In Tibetan Buddhism and Bon, a Ngagpa is a non-monastic practitioner of Dzogchen who has received a skra dbang, a hair empowerment, for example in the Dudjom Tersar lineage. This empowers one's hair as the home of the dakinis and therefore can never be cut. The term is specifically used to refer to lamas and practitioners who are “tantric specialists” and may technically be applied to both married householder tantric priests and to those ordained monastics whose principal focus and specialization is vajrayana practice. However, in common parlance, “ngakpa” is often used only in reference to non monastic Vajrayana priests, especially those in the Nyingma and Bonpo traditions. In Bhutan, and some other parts of the Himalayas, the term gomchen is the term most often used to refer to this type of Vajrayana priest, with ngakpa being reserved only for the most accomplished adepts amongst them who have become renowned for their mantras being particularly efficacious. Traditionally, many Nyingma ngakpas wear uncut hair and white robes and these are sometimes called "the white-robed and uncut-hair group".

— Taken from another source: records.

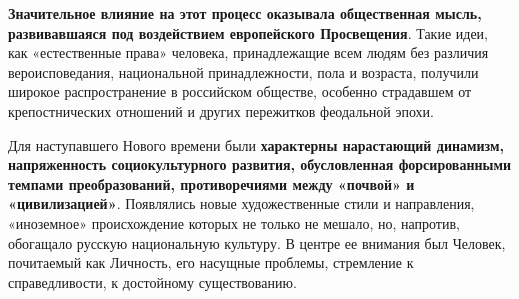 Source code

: \documentclass{article}
\begin{document}
\hfill

\textbf{Значительное влияние на этот процесс оказывала общественная мысль, развивавшаяся под воздействием европейского Просвещения}. Такие идеи, как «естественные права» человека, принадлежащие всем людям без различия вероисповедания, национальной принадлежности, пола и возраста, получили широкое распространение в российском обществе, особенно страдавшем от крепостнических отношений и других пережитков феодальной эпохи.

\hfill

Для наступавшего Нового времени были \textbf{характерны нарастающий динамизм, напряженность социокультурного развития, обусловленная форсированными темпами преобразований, противоречиями между «почвой» и «цивилизацией»}. Появлялись новые художественные стили и направления, «иноземное» происхождение которых не только не мешало, но, напротив, обогащало русскую национальную культуру. В центре ее внимания был Человек, почитаемый как Личность, его насущные проблемы, стремление к справедливости, к достойному существованию.
\end{document}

Description and definitions
defines ngakpa simply as "a practitioner of the Secret Mantrayana". Gyurme Dorje defines ngakpa as "a practitioner of the mantras, who may live as a householder rather than a renunciate monk." Tibetan Buddhism contains two systems of ordination, the familiar monastic ordinations and the less well known Ngagpa or Tantric ordinations. Ngagpa ordination is non-monastic and non-celibate, but not "lay." It entails its own extensive system of vows, distinct from the monastic vows. Ngakpas often marry and have children. Some work inthe world, though they are required to devote significant time to retreat and practice and in enacting rituals when requested by, or on behalf of, members of the community. There are family lineages of Ngakpas, with the practice of a particular Yidam being passed through family lineages. However, a ngakpa may also be deemed as anyone thoroughly immersed and engaged in the practice of the teachings and under the guidance of a lineage-holder and who has taken the appropriate vows or samaya and had the associated empowerments and transmissions. Significant lineage transmission is through oral lore. As scholar Sam van Schaik describes, "the lay tantric practitioner became a common figure in Tibet, and would remain so throughout the history of Tibetan Buddhism." Kunga Gyaltsen, the father of the 2nd Dalai Lama, was a non-monastic ngakpa, a famous Nyingma tantric master. His mother was Machik Kunga Pemo; they were a farming family. Their lineage transmission was by birth.